Thermal Conductivity Reduction in a Nanophononic Metamaterial versus a Nanophononic Crystal: A Review and Comparative Analysis

The notion of a locally resonant metamaterial—widely applied to light and sound—has recently been introduced to heat, whereby the thermal conductivity is reduced primarily by intrinsic localized atomic vibrations rather than scattering mechanisms. This article reviews and analyzes this new emerging concept, termed nanophononic metamaterial (NPM), and contrasts it with the competing concept of a nanophononic crystal (NPC) in which thermal conductivity reduction is realized primarily via nanoscale Bragg scattering. Both the NPM and NPC core mechanisms require the presence of a sufficient level of wave behavior, which is possible when there is a relatively wide distribution of the phonon mean free path (MFP). Silicon serves as a perfect material to form NPMs and NPCs given its relatively large average phonon MFP. This offers a unique opportunity considering silicon's abundance and mature fabrication technology. It is shown in this comparative study that while both the NPM and NPC nanosystems may be rendered to serve as extreme insulators of heat, an NPM may do so without excessive reduction in the minimum feature size–which is key to keeping the electrical properties intact.
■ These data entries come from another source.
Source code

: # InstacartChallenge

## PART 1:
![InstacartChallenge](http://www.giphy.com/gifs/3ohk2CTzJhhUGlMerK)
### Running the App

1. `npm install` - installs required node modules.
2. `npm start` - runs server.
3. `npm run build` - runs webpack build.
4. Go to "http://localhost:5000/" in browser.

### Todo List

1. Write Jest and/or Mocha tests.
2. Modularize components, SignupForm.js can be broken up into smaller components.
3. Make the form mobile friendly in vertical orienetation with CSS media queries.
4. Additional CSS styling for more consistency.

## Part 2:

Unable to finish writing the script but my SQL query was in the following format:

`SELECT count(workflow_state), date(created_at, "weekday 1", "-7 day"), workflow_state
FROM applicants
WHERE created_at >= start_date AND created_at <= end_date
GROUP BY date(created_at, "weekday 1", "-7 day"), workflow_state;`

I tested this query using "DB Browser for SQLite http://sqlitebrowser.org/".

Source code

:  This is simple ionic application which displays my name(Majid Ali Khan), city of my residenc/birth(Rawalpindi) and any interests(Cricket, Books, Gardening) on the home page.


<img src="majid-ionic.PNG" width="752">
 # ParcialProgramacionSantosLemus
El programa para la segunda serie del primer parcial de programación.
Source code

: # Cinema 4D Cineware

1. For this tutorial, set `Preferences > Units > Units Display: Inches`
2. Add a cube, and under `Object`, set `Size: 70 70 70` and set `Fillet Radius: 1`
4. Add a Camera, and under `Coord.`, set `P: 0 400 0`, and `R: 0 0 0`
This trait makes a silicon‐based NPM poised to serve as a low‐cost thermoelectric material with exceptional performance. Nanophononic metamaterials and nanophononic crystals are nanostructured materials with unique features suitable for the reduction of the thermal conductivity and the increase of the thermoelectric energy conversion figure‐of‐merit. An in‐depth literature and technical review on these materials is presented with a focus on membrane‐based configurations. Attention is given to the underlying physics and performance, in contrast to a corresponding standard uniform membrane.